The heated exchange follows the revelation that the PM texted Dyson promising to “fix” tax rules so that his employees would not have to pay extra tax if they came to the UK to make ventilators during the pandemic.
According to the BBC, the PM later messaged Dyson saying, “Rishi [Sunak] says it is fixed!! We need you here” and “James I am first lord of the treasury and you can take it that we are backing you to do what you need”.
Devoting all his PMQs questions to the issue, Starmer asked Johnson what he thought the right thing to do was if he receives a text from a billionaire supporter asking him to “fix” tax rules. Johnson responded that he made “absolutely no apology at all for shifting heaven and earth and doing everything I possibly could… to secure ventilators for the people of this country and to save lives”.
In a later question, the Labour leader praised the thousands of businesses which had stepped up their production to help pandemic efforts, but stressed that the difference in this situation was that: “They didn’t all have the chance to text the Prime Minister asking him to fix the tax situation in exchange for doing it.”
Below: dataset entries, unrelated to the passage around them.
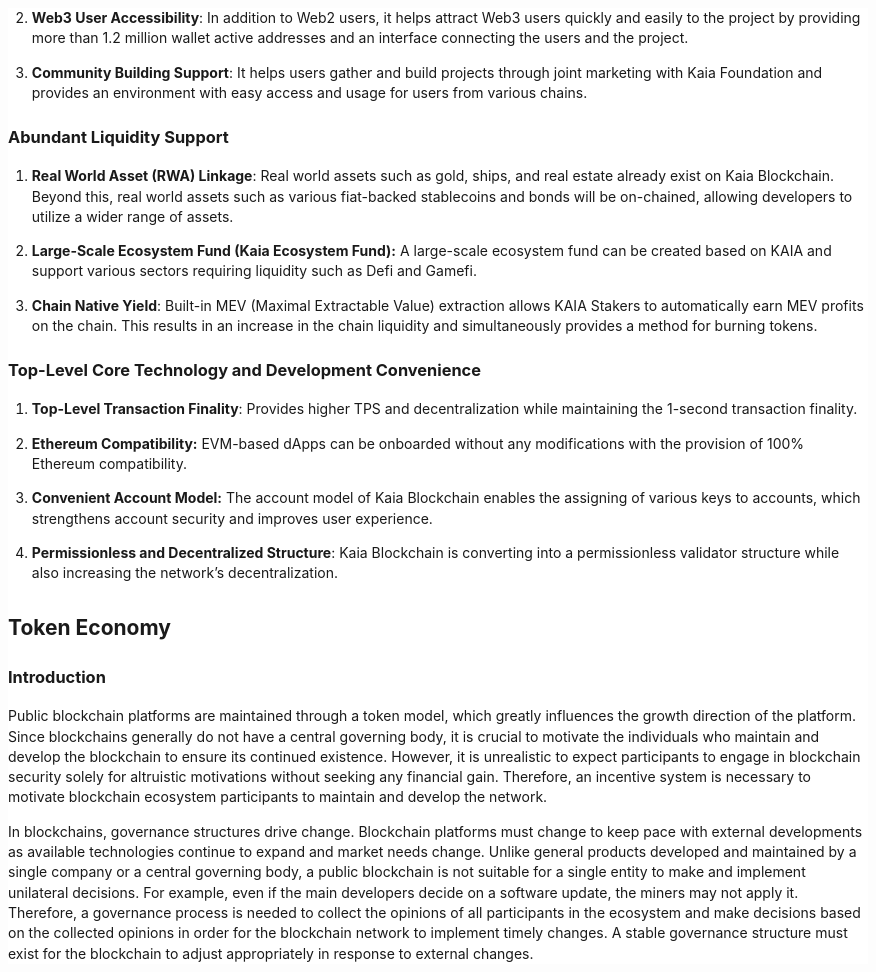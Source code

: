 2. **Web3 User Accessibility**: In addition to Web2 users, it helps attract Web3 users quickly and easily to the project by providing more than 1.2 million wallet active addresses and an interface connecting the users and the project.

3. **Community Building Support**: It helps users gather and build projects through joint marketing with Kaia Foundation and provides an environment with easy access and usage for users from various chains.

### Abundant Liquidity Support

1. **Real World Asset (RWA) Linkage**: Real world assets such as gold, ships, and real estate already exist on Kaia Blockchain. Beyond this, real world assets such as various fiat-backed stablecoins and bonds will be on-chained, allowing developers to utilize a wider range of assets.

2. **Large-Scale Ecosystem Fund (Kaia Ecosystem Fund):** A large-scale ecosystem fund can be created based on KAIA and support various sectors requiring liquidity such as Defi and Gamefi.

3. **Chain Native Yield**: Built-in MEV (Maximal Extractable Value) extraction allows KAIA Stakers to automatically earn MEV profits on the chain. This results in an increase in the chain liquidity and simultaneously provides a method for burning tokens.

### Top-Level Core Technology and Development Convenience

1. **Top-Level Transaction Finality**: Provides higher TPS and decentralization while maintaining the 1-second transaction finality.

2. **Ethereum Compatibility:** EVM-based dApps can be onboarded without any modifications with the provision of 100% Ethereum compatibility.

3. **Convenient Account Model:** The account model of Kaia Blockchain enables the assigning of various keys to accounts, which strengthens account security and improves user experience.

4. **Permissionless and Decentralized Structure**: Kaia Blockchain is converting into a permissionless validator structure while also increasing the network’s decentralization.

## Token Economy

### Introduction

Public blockchain platforms are maintained through a token model, which greatly influences the growth direction of the platform. Since blockchains generally do not have a central governing body, it is crucial to motivate the individuals who maintain and develop the blockchain to ensure its continued existence. However, it is unrealistic to expect participants to engage in blockchain security solely for altruistic motivations without seeking any financial gain. Therefore, an incentive system is necessary to motivate blockchain ecosystem participants to maintain and develop the network.

In blockchains, governance structures drive change. Blockchain platforms must change to keep pace with external developments as available technologies continue to expand and market needs change. Unlike general products developed and maintained by a single company or a central governing body, a public blockchain is not suitable for a single entity to make and implement unilateral decisions. For example, even if the main developers decide on a software update, the miners may not apply it. Therefore, a governance process is needed to collect the opinions of all participants in the ecosystem and make decisions based on the collected opinions in order for the blockchain network to implement timely changes. A stable governance structure must exist for the blockchain to adjust appropriately in response to external changes.
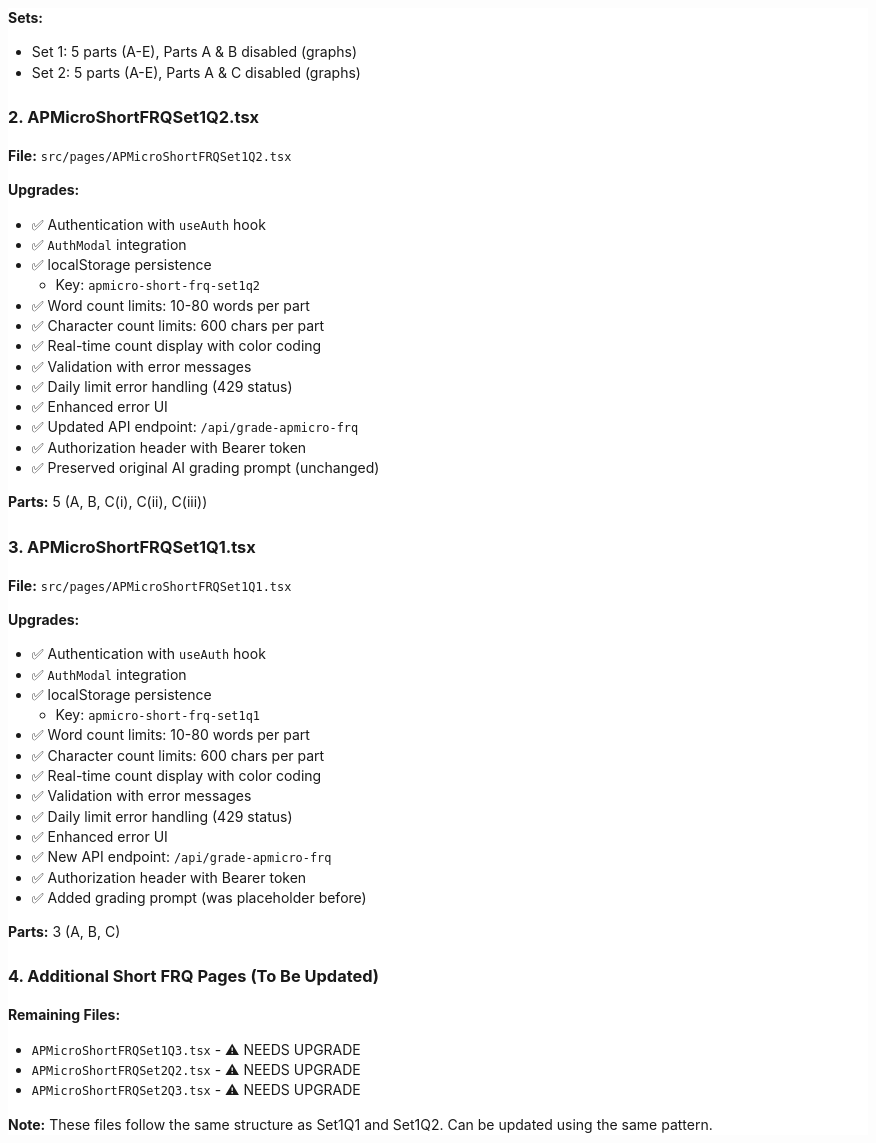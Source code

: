 **Sets:**
- Set 1: 5 parts (A-E), Parts A & B disabled (graphs)
- Set 2: 5 parts (A-E), Parts A & C disabled (graphs)

### 2. APMicroShortFRQSet1Q2.tsx
**File:** `src/pages/APMicroShortFRQSet1Q2.tsx`

**Upgrades:**
- ✅ Authentication with `useAuth` hook
- ✅ `AuthModal` integration
- ✅ localStorage persistence
  - Key: `apmicro-short-frq-set1q2`
- ✅ Word count limits: 10-80 words per part
- ✅ Character count limits: 600 chars per part
- ✅ Real-time count display with color coding
- ✅ Validation with error messages
- ✅ Daily limit error handling (429 status)
- ✅ Enhanced error UI
- ✅ Updated API endpoint: `/api/grade-apmicro-frq`
- ✅ Authorization header with Bearer token
- ✅ Preserved original AI grading prompt (unchanged)

**Parts:** 5 (A, B, C(i), C(ii), C(iii))

### 3. APMicroShortFRQSet1Q1.tsx
**File:** `src/pages/APMicroShortFRQSet1Q1.tsx`

**Upgrades:**
- ✅ Authentication with `useAuth` hook
- ✅ `AuthModal` integration
- ✅ localStorage persistence
  - Key: `apmicro-short-frq-set1q1`
- ✅ Word count limits: 10-80 words per part
- ✅ Character count limits: 600 chars per part
- ✅ Real-time count display with color coding
- ✅ Validation with error messages
- ✅ Daily limit error handling (429 status)
- ✅ Enhanced error UI
- ✅ New API endpoint: `/api/grade-apmicro-frq`
- ✅ Authorization header with Bearer token
- ✅ Added grading prompt (was placeholder before)

**Parts:** 3 (A, B, C)

### 4. Additional Short FRQ Pages (To Be Updated)
**Remaining Files:**
- `APMicroShortFRQSet1Q3.tsx` - ⚠️ NEEDS UPGRADE
- `APMicroShortFRQSet2Q2.tsx` - ⚠️ NEEDS UPGRADE
- `APMicroShortFRQSet2Q3.tsx` - ⚠️ NEEDS UPGRADE

**Note:** These files follow the same structure as Set1Q1 and Set1Q2. Can be updated using the same pattern.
In combative exchanges, Starmer challenged Johnson over his lack of action to support Liberty Steel workers, the self-employed excluded from government support and NHS nurses who were denied a pay rise during the pandemic.
“Is it now quite literally one rule for those that have got the Prime Minister’s phone number and another for everybody else?” Starmer said, asking: “If an NHS nurse who’s been working on the frontline during the pandemic had the Prime Minister’s phone number, would they get the pay rise they so obviously deserve?”
Johnson replied with a vehement defence of the government’s ventilator procurement strategy and its support for Liberty, the self-employed and NHS workers. He said: “We take the tough decisions that are necessary to protect the people of this country and get things done.”
Taking the opportunity to link the PM’s texts to wider allegations of Conservative cronyism, Starmer reeled off the recent lobbying allegations made against chancellor Rishi Sunak, the health secretary Matt Hancock and former PM David Cameron. “Sleaze, sleaze, sleaze – and it’s all on his watch,” the Labour leader said, asking: “With this scandal now firmly centred on him, how on earth does he expect people to believe that he is the person to clean this mess up?”
The PM concluded the exchange with a blistering attack on the Labour Party, listing the “tough decisions” the government had made to procure ventilators, stick up for football fans and put forward tougher sentences for rapists and violent criminals – criticising Labour for opposing the latter on a three-line whip.
He said: “Captain Hindsight snipes continually from the side-lines. This government gets on with delivering on the people’s priorities.”